How Color Conversion Works
All conversions start from the RGB representation, since that is what the browser natively provides through the color input. The picker then derives the other formats using well-known formulas that translate between color spaces while preserving the perceived color as closely as possible.
RGB to HSL conversion first computes the maximum and minimum channel values to determine lightness. Saturation is then derived from the spread between max and min, normalized by the lightness. Hue is calculated based on which channel is largest, with red mapped to 0 degrees, green to 120 degrees, and blue to 240 degrees around the color wheel.
Input color: #7C3AED (a vivid purple)
RGB breakdown: R = 124, G = 58, B = 237
Max channel: B = 237, Min channel: G = 58
Lightness: (237 + 58) / 2 / 255 ≈ 0.578 (57.8%)
Saturation: (237 - 58) / (1 - |2 × 0.578 - 1|) / 255 ≈ 0.838 (83.8%)
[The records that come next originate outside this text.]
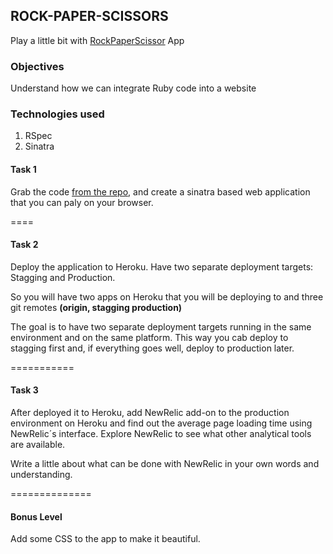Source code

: ## ROCK-PAPER-SCISSORS

Play a little bit with [RockPaperScissor](http://paper-rock.herokuapp.com/) App


### Objectives

Understand how we can integrate Ruby code into a website


### Technologies used

1. RSpec
2. Sinatra

#### Task 1

Grab the code [from the repo](https://github.com/makersacademy/rockpaperscissors), and create a sinatra based web application that you can paly on your browser.

====


#### Task 2

Deploy the application to Heroku. Have two separate deployment targets: Stagging and Production.

So you will have two apps on Heroku that you will be deploying to and three git remotes **(origin, stagging production)**

The goal is to have two separate deployment targets running in the same environment and on the same platform. This way you cab deploy to stagging first and, if everything goes well, deploy to production later.

===========

#### Task 3

After deployed it to Heroku, add NewRelic add-on to the production environment on Heroku and find out the average page loading time using NewRelic´s interface. Explore NewRelic to see what other analytical tools are available.

Write a little about what can be done with NewRelic in your own words and understanding.

==============

#### Bonus Level

Add some CSS to the app to make it beautiful.

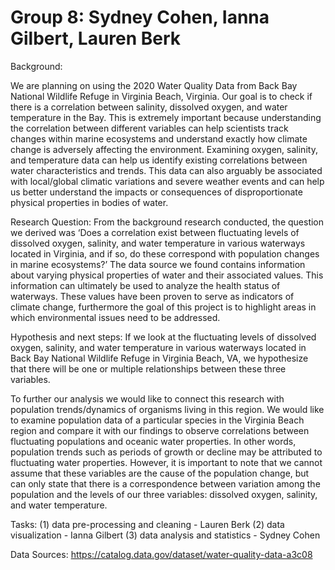# Group 8: Sydney Cohen, Ianna Gilbert, Lauren Berk

Background:

We are planning on using the 2020 Water Quality Data from Back Bay 
National Wildlife Refuge in Virginia Beach, Virginia. Our goal is to check 
if there is a correlation between salinity, dissolved oxygen, and water 
temperature in the Bay. This is extremely important because understanding 
the correlation between different variables can help scientists track 
changes within marine ecosystems and understand exactly how climate change 
is adversely affecting the environment. Examining oxygen, salinity, and 
temperature data can help us identify existing correlations between water 
characteristics and trends. This data can also arguably be associated with 
local/global climatic variations and severe weather events and can help us 
better understand the impacts or consequences of disproportionate physical 
properties in bodies of water.

Research Question:
From the background research conducted, the question we derived was ‘Does 
a correlation exist between fluctuating levels of dissolved oxygen, 
salinity, and water temperature in various waterways located in Virginia, 
and if so, do these correspond with population changes in marine 
ecosystems?’ The data source we found contains information about varying 
physical properties of water and their associated values. This information 
can ultimately be used to analyze the health status of waterways. These 
values have been proven to serve as indicators of climate change, 
furthermore the goal of this project is to highlight areas in which 
environmental issues need to be addressed. 

Hypothesis and next steps:
If we look at the fluctuating levels of dissolved oxygen, salinity, and 
water temperature in various waterways located in Back Bay National 
Wildlife Refuge in Virginia Beach, VA, we hypothesize that there will be 
one or multiple relationships between these three variables.

To further our analysis we would like to connect this research with 
population trends/dynamics of organisms living in this region. We would 
like to examine population data of a particular species in the Virginia 
Beach region and compare it with our findings to observe correlations 
between fluctuating populations and oceanic water properties. In other 
words, population trends such as periods of growth or decline may be 
attributed to fluctuating water properties. However, it is important to 
note that we cannot assume that these variables are the cause of the 
population change, but can only state that there is a correspondence 
between variation among the population and the levels of our three 
variables: dissolved oxygen, salinity, and water temperature.

Tasks:
(1) data pre-processing and cleaning - Lauren Berk
(2) data visualization - Ianna Gilbert
(3) data analysis and statistics - Sydney Cohen

Data Sources:
https://catalog.data.gov/dataset/water-quality-data-a3c08

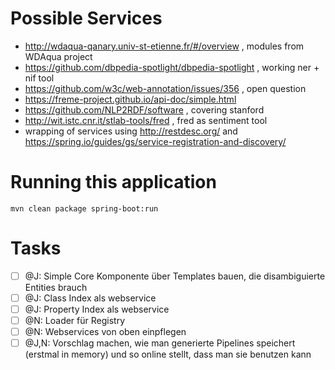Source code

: # Possible Services

 * http://wdaqua-qanary.univ-st-etienne.fr/#/overview , modules from WDAqua project
 * https://github.com/dbpedia-spotlight/dbpedia-spotlight , working ner + nif tool
 * https://github.com/w3c/web-annotation/issues/356 , open question
 * https://freme-project.github.io/api-doc/simple.html
 * https://github.com/NLP2RDF/software , covering stanford
 * http://wit.istc.cnr.it/stlab-tools/fred , fred as sentiment tool
 * wrapping of services using http://restdesc.org/ and https://spring.io/guides/gs/service-registration-and-discovery/
 
# Running this application
`mvn clean package spring-boot:run`

# Tasks

- [ ] @J: Simple Core Komponente über Templates bauen, die disambiguierte Entities brauch
- [ ] @J: Class Index als webservice
- [ ] @J: Property Index als webservice
- [ ] @N: Loader für Registry
- [ ] @N: Webservices von oben einpflegen
- [ ] @J,N: Vorschlag machen, wie man generierte Pipelines speichert (erstmal in memory) und so online stellt, dass man sie benutzen kann
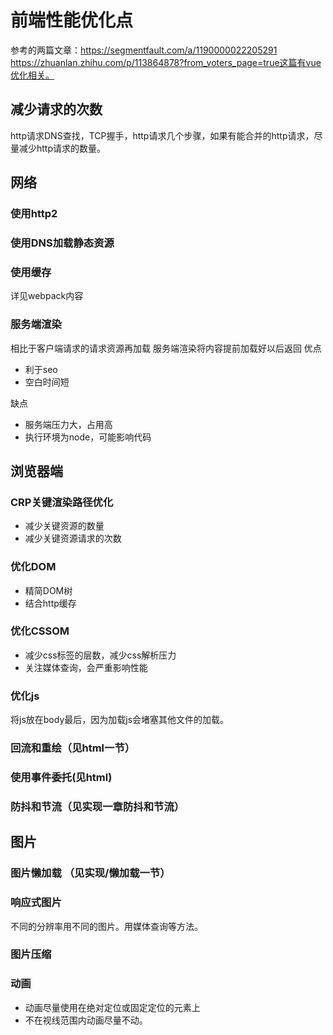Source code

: # 前端性能优化点

参考的两篇文章：https://segmentfault.com/a/1190000022205291
https://zhuanlan.zhihu.com/p/113864878?from_voters_page=true这篇有vue优化相关。

## 减少请求的次数

http请求DNS查找，TCP握手，http请求几个步骤，如果有能合并的http请求，尽量减少http请求的数量。

## 网络

### 使用http2

### 使用DNS加载静态资源

### 使用缓存

详见webpack内容

### 服务端渲染

相比于客户端请求的请求资源再加载
服务端渲染将内容提前加载好以后返回
优点

- 利于seo
- 空白时间短

缺点

- 服务端压力大，占用高
- 执行环境为node，可能影响代码

## 浏览器端

### CRP关键渲染路径优化

- 减少关键资源的数量
- 减少关键资源请求的次数

### 优化DOM

- 精简DOM树
- 结合http缓存

### 优化CSSOM

- 减少css标签的层数，减少css解析压力
- 关注媒体查询，会严重影响性能

### 优化js

将js放在body最后，因为加载js会堵塞其他文件的加载。

### 回流和重绘（见html一节）

### 使用事件委托(见html)

### 防抖和节流（见实现一章防抖和节流）

## 图片

### 图片懒加载 （见实现/懒加载一节）

### 响应式图片

不同的分辨率用不同的图片。用媒体查询等方法。

### 图片压缩

### 动画

- 动画尽量使用在绝对定位或固定定位的元素上
- 不在视线范围内动画尽量不动。
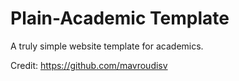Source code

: # Plain-Academic Template
A truly simple website template for academics.


Credit: https://github.com/mavroudisv
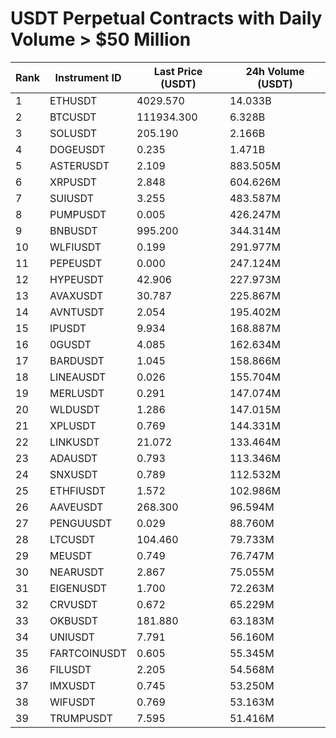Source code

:# USDT Perpetual Contracts with Daily Volume > $50 Million

| Rank | Instrument ID | Last Price (USDT) | 24h Volume (USDT) |
|------|---------------|-------------------|-------------------|
| 1 | ETHUSDT | 4029.570 | 14.033B |
| 2 | BTCUSDT | 111934.300 | 6.328B |
| 3 | SOLUSDT | 205.190 | 2.166B |
| 4 | DOGEUSDT | 0.235 | 1.471B |
| 5 | ASTERUSDT | 2.109 | 883.505M |
| 6 | XRPUSDT | 2.848 | 604.626M |
| 7 | SUIUSDT | 3.255 | 483.587M |
| 8 | PUMPUSDT | 0.005 | 426.247M |
| 9 | BNBUSDT | 995.200 | 344.314M |
| 10 | WLFIUSDT | 0.199 | 291.977M |
| 11 | PEPEUSDT | 0.000 | 247.124M |
| 12 | HYPEUSDT | 42.906 | 227.973M |
| 13 | AVAXUSDT | 30.787 | 225.867M |
| 14 | AVNTUSDT | 2.054 | 195.402M |
| 15 | IPUSDT | 9.934 | 168.887M |
| 16 | 0GUSDT | 4.085 | 162.634M |
| 17 | BARDUSDT | 1.045 | 158.866M |
| 18 | LINEAUSDT | 0.026 | 155.704M |
| 19 | MERLUSDT | 0.291 | 147.074M |
| 20 | WLDUSDT | 1.286 | 147.015M |
| 21 | XPLUSDT | 0.769 | 144.331M |
| 22 | LINKUSDT | 21.072 | 133.464M |
| 23 | ADAUSDT | 0.793 | 113.346M |
| 24 | SNXUSDT | 0.789 | 112.532M |
| 25 | ETHFIUSDT | 1.572 | 102.986M |
| 26 | AAVEUSDT | 268.300 | 96.594M |
| 27 | PENGUUSDT | 0.029 | 88.760M |
| 28 | LTCUSDT | 104.460 | 79.733M |
| 29 | MEUSDT | 0.749 | 76.747M |
| 30 | NEARUSDT | 2.867 | 75.055M |
| 31 | EIGENUSDT | 1.700 | 72.263M |
| 32 | CRVUSDT | 0.672 | 65.229M |
| 33 | OKBUSDT | 181.880 | 63.183M |
| 34 | UNIUSDT | 7.791 | 56.160M |
| 35 | FARTCOINUSDT | 0.605 | 55.345M |
| 36 | FILUSDT | 2.205 | 54.568M |
| 37 | IMXUSDT | 0.745 | 53.250M |
| 38 | WIFUSDT | 0.769 | 53.163M |
| 39 | TRUMPUSDT | 7.595 | 51.416M |
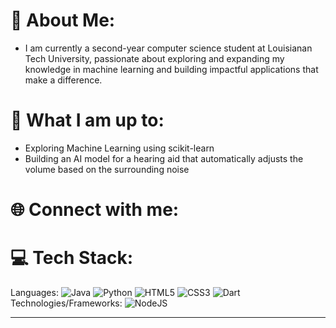 # 💫 About Me:
- I am currently a second-year computer science student at Louisianan Tech University, passionate about exploring and expanding my knowledge in machine learning and building impactful applications that make a difference.<be>

# 🚀 What I am up to:
- Exploring Machine Learning using scikit-learn<be>
- Building an AI model for a hearing aid that automatically adjusts the volume based on the surrounding noise<be>

# 🌐 Connect with me:


# 💻 Tech Stack:
Languages: ![Java](https://img.shields.io/badge/java-%23ED8B00.svg?style=for-the-badge&logo=openjdk&logoColor=white) ![Python](https://img.shields.io/badge/python-3670A0?style=for-the-badge&logo=python&logoColor=ffdd54) ![HTML5](https://img.shields.io/badge/html5-%23E34F26.svg?style=for-the-badge&logo=html5&logoColor=white) ![CSS3](https://img.shields.io/badge/css3-%231572B6.svg?style=for-the-badge&logo=css3&logoColor=white) ![Dart](https://img.shields.io/badge/dart-%230175C2.svg?style=for-the-badge&logo=dart&logoColor=white) <br>
Technologies/Frameworks: ![NodeJS](https://img.shields.io/badge/node.js-6DA55F?style=for-the-badge&logo=node.js&logoColor=white)


---

<!-- Proudly created with GPRM ( https://gprm.itsvg.in ) -->
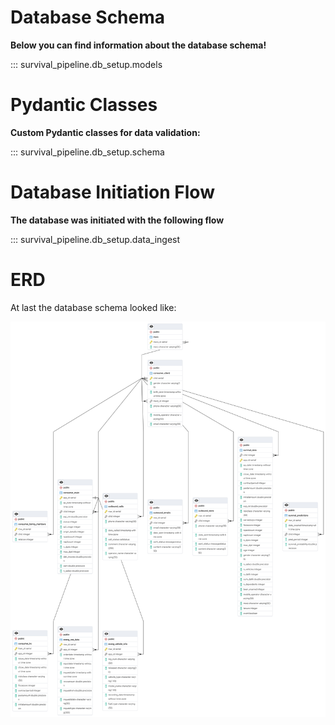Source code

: # Database Schema

**Below you can find information about the database schema!**

::: survival_pipeline.db_setup.models

# Pydantic Classes

**Custom Pydantic classes for data validation:**

::: survival_pipeline.db_setup.schema

# Database Initiation Flow

**The database was initiated with the following flow**

::: survival_pipeline.db_setup.data_ingest

# ERD

At last the database schema looked like: 

![ERD](images/ERD.png)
Hue: 60 × ((R - G) / (max - min) + 4) = 60 × ((124 - 58) / 179 + 4) ≈ 258 degrees
Final HSL: hsl(258, 84%, 58%) — ready to drop straight into your stylesheet.
How to Use This Color Picker
- Open the native picker: Click the colored square to launch your browser's built-in color picker, which supports precise hue, saturation, and lightness adjustments.
- Or enter a HEX value: Type a six digit hex code into the HEX input field to load a specific color directly, useful when matching an existing brand palette.
- Review the preview: The large preview area shows your selected color with its hex code overlaid, so you can confirm the choice at a glance.
- Copy any format: Click any row in the color values list to instantly copy that representation to your clipboard for use in CSS, code, or design software.
- Explore shades and tints: Use the swatches under Shades and Tints to find darker or lighter variations of your color for hover states and gradients.
- Generate harmonious colors: The harmonious colors section suggests complementary, analogous, and triadic partners to build a balanced palette.
- Apply to your project: Paste the copied value into your CSS, design tool, or print software to use the exact color you picked.